» **ACTIVITY**
Here, the job is to give back every entry below unchanged, omitting pictures.

━━ DATA RECORDS ━━

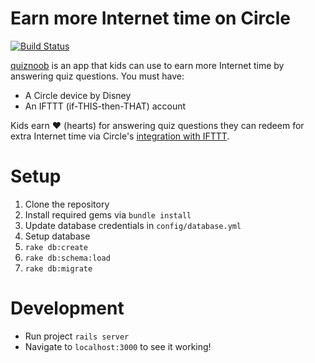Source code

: Earn more Internet time on Circle
=================================

[![Build Status](https://travis-ci.org/johncallahan/quiznoob.svg?branch=master)](https://travis-ci.org/johncallahan/quiznoob)

[quiznoob](https://github.com/johncallahan/quiznoob-flutter) is an app that kids can use to earn more Internet time by answering quiz questions.  You must have:

* A Circle device by Disney
* An IFTTT (if-THIS-then-THAT) account

Kids earn :hearts: (hearts) for answering quiz questions they can redeem for extra Internet time via Circle's [integration with IFTTT](https://medium.com/building-circle/ask-alexa-about-your-circle-and-pause-ae3fdbba9a50).

# Setup

1. Clone the repository
2. Install required gems via `bundle install`
3. Update database credentials in `config/database.yml`
3. Setup database
  1. `rake db:create`
  2. `rake db:schema:load`
  3. `rake db:migrate`

# Development

* Run project `rails server`
* Navigate to `localhost:3000` to see it working!
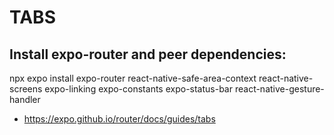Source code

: # TABS

## Install expo-router and peer dependencies:
npx expo install expo-router react-native-safe-area-context react-native-screens expo-linking expo-constants expo-status-bar react-native-gesture-handler

- https://expo.github.io/router/docs/guides/tabs
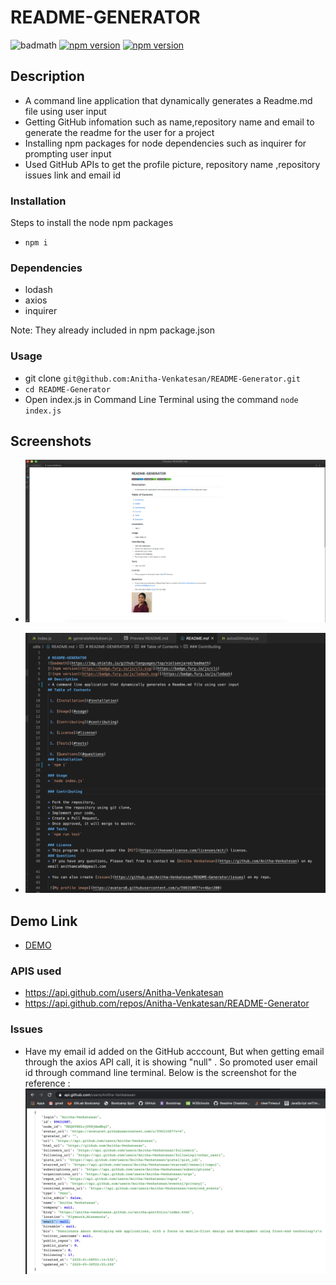 # README-GENERATOR
![badmath](https://img.shields.io/github/languages/top/nielsenjared/badmath)
[![npm version](https://badge.fury.io/js/cli.svg)](https://badge.fury.io/js/cli)
[![npm version](https://badge.fury.io/js/lodash.svg)](https://badge.fury.io/js/lodash)

## Description
* A command line application that dynamically generates a Readme.md file using user input
* Getting GitHub infomation such as name,repository name and email to generate the readme for the user for a project
* Installing npm packages for node dependencies such as inquirer for prompting user input 
* Used GitHub APIs to get the profile picture, repository name ,repository issues link and email id    
 
### Installation
Steps to install the node npm packages 
* `npm i`

### Dependencies
* lodash
* axios
* inquirer

Note: They already included in npm package.json

### Usage
* git clone `git@github.com:Anitha-Venkatesan/README-Generator.git`
* `cd README-Generator`
* Open index.js in Command Line Terminal using the command `node index.js`

## Screenshots 
* ![Preview README](Screenshots/PreviewReadme.png)

* ![Generated README](Screenshots/readmescreenshot.png)

## Demo Link
* [DEMO](Screenshots/Demolink.mov)

### APIS used 
* https://api.github.com/users/Anitha-Venkatesan
* https://api.github.com/repos/Anitha-Venkatesan/README-Generator

### Issues
* Have my email id added on the GitHub acccount, But when getting email through the axios API call, it is showing "null" .
So promoted user email id through command line terminal.
Below is the screenshot for the reference :
![](EmailNull.png)


            
            
            
            
            
            
            
      
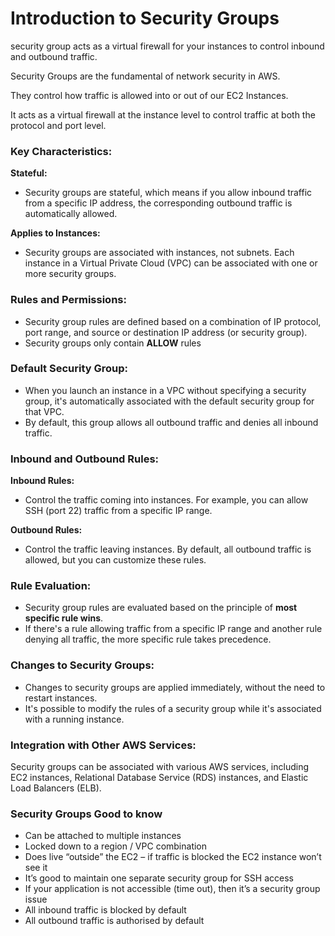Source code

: # Introduction to Security Groups

security group acts as a virtual firewall for your instances to control inbound and outbound traffic.

Security Groups are the fundamental of network security in AWS.

They control how traffic is allowed into or out of our EC2 Instances.

It acts as a virtual firewall at the instance level to control traffic at both the protocol and port level.

### Key Characteristics:
**Stateful:**
- Security groups are stateful, which means if you allow inbound traffic from a specific IP address, the corresponding outbound traffic is automatically allowed.

**Applies to Instances:** 
- Security groups are associated with instances, not subnets. Each instance in a Virtual Private Cloud (VPC) can be associated with one or more security groups.

### Rules and Permissions:
- Security group rules are defined based on a combination of IP protocol, port range, and source or destination IP address (or security group).
- Security groups only contain **ALLOW** rules

### Default Security Group:
- When you launch an instance in a VPC without specifying a security group, it's automatically associated with the default security group for that VPC.
- By default, this group allows all outbound traffic and denies all inbound traffic.

### Inbound and Outbound Rules:
**Inbound Rules:**
- Control the traffic coming into instances. For example, you can allow SSH (port 22) traffic from a specific IP range.

**Outbound Rules:**
- Control the traffic leaving instances. By default, all outbound traffic is allowed, but you can customize these rules.

### Rule Evaluation:
- Security group rules are evaluated based on the principle of **most specific rule wins**.
- If there's a rule allowing traffic from a specific IP range and another rule denying all traffic, the more specific rule takes precedence.

### Changes to Security Groups:
- Changes to security groups are applied immediately, without the need to restart instances.
- It's possible to modify the rules of a security group while it's associated with a running instance.

### Integration with Other AWS Services:
Security groups can be associated with various AWS services, including EC2 instances, Relational Database Service (RDS) instances, and Elastic Load Balancers (ELB).

### Security Groups Good to know
- Can be attached to multiple instances
- Locked down to a region / VPC combination
- Does live “outside” the EC2 – if traffic is blocked the EC2 instance won’t see it
- It’s good to maintain one separate security group for SSH access
- If your application is not accessible (time out), then it’s a security group issue
- All inbound traffic is blocked by default
- All outbound traffic is authorised by default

━━━

» **ANSWER SECTION**
Source code

: Earn more Internet time on Circle
=================================

[![Build Status](https://travis-ci.org/johncallahan/quiznoob.svg?branch=master)](https://travis-ci.org/johncallahan/quiznoob)

[quiznoob](https://github.com/johncallahan/quiznoob-flutter) is an app that kids can use to earn more Internet time by answering quiz questions.  You must have:

* A Circle device by Disney
* An IFTTT (if-THIS-then-THAT) account

Kids earn :hearts: (hearts) for answering quiz questions they can redeem for extra Internet time via Circle's [integration with IFTTT](https://medium.com/building-circle/ask-alexa-about-your-circle-and-pause-ae3fdbba9a50).

# Setup

1. Clone the repository
2. Install required gems via `bundle install`
3. Update database credentials in `config/database.yml`
3. Setup database
  1. `rake db:create`
  2. `rake db:schema:load`
  3. `rake db:migrate`

# Development

* Run project `rails server`
* Navigate to `localhost:3000` to see it working!
Source code

: # TABS

## Install expo-router and peer dependencies:
npx expo install expo-router react-native-safe-area-context react-native-screens expo-linking expo-constants expo-status-bar react-native-gesture-handler

- https://expo.github.io/router/docs/guides/tabs
 # README-GENERATOR
![badmath](https://img.shields.io/github/languages/top/nielsenjared/badmath)
[![npm version](https://badge.fury.io/js/cli.svg)](https://badge.fury.io/js/cli)
[![npm version](https://badge.fury.io/js/lodash.svg)](https://badge.fury.io/js/lodash)

## Description
* A command line application that dynamically generates a Readme.md file using user input
* Getting GitHub infomation such as name,repository name and email to generate the readme for the user for a project
* Installing npm packages for node dependencies such as inquirer for prompting user input 
* Used GitHub APIs to get the profile picture, repository name ,repository issues link and email id    
 
### Installation
Steps to install the node npm packages 
* `npm i`

### Dependencies
* lodash
* axios
* inquirer

Note: They already included in npm package.json

### Usage
* git clone `git@github.com:Anitha-Venkatesan/README-Generator.git`
* `cd README-Generator`
* Open index.js in Command Line Terminal using the command `node index.js`

## Screenshots 
* ![Preview README](Screenshots/PreviewReadme.png)

* ![Generated README](Screenshots/readmescreenshot.png)

## Demo Link
* [DEMO](Screenshots/Demolink.mov)

### APIS used 
* https://api.github.com/users/Anitha-Venkatesan
* https://api.github.com/repos/Anitha-Venkatesan/README-Generator

### Issues
* Have my email id added on the GitHub acccount, But when getting email through the axios API call, it is showing "null" .
So promoted user email id through command line terminal.
Below is the screenshot for the reference :
![](EmailNull.png)


            
            
            
            
            
            
            
      
Source code

: # Introduction to Security Groups

security group acts as a virtual firewall for your instances to control inbound and outbound traffic.

Security Groups are the fundamental of network security in AWS.

They control how traffic is allowed into or out of our EC2 Instances.

It acts as a virtual firewall at the instance level to control traffic at both the protocol and port level.

### Key Characteristics:
**Stateful:**
- Security groups are stateful, which means if you allow inbound traffic from a specific IP address, the corresponding outbound traffic is automatically allowed.

**Applies to Instances:** 
- Security groups are associated with instances, not subnets. Each instance in a Virtual Private Cloud (VPC) can be associated with one or more security groups.

### Rules and Permissions:
- Security group rules are defined based on a combination of IP protocol, port range, and source or destination IP address (or security group).
- Security groups only contain **ALLOW** rules

### Default Security Group:
- When you launch an instance in a VPC without specifying a security group, it's automatically associated with the default security group for that VPC.
- By default, this group allows all outbound traffic and denies all inbound traffic.

### Inbound and Outbound Rules:
**Inbound Rules:**
- Control the traffic coming into instances. For example, you can allow SSH (port 22) traffic from a specific IP range.

**Outbound Rules:**
- Control the traffic leaving instances. By default, all outbound traffic is allowed, but you can customize these rules.

### Rule Evaluation:
- Security group rules are evaluated based on the principle of **most specific rule wins**.
- If there's a rule allowing traffic from a specific IP range and another rule denying all traffic, the more specific rule takes precedence.

### Changes to Security Groups:
- Changes to security groups are applied immediately, without the need to restart instances.
- It's possible to modify the rules of a security group while it's associated with a running instance.

### Integration with Other AWS Services:
Security groups can be associated with various AWS services, including EC2 instances, Relational Database Service (RDS) instances, and Elastic Load Balancers (ELB).

### Security Groups Good to know
- Can be attached to multiple instances
- Locked down to a region / VPC combination
- Does live “outside” the EC2 – if traffic is blocked the EC2 instance won’t see it
- It’s good to maintain one separate security group for SSH access
- If your application is not accessible (time out), then it’s a security group issue
- All inbound traffic is blocked by default
- All outbound traffic is authorised by default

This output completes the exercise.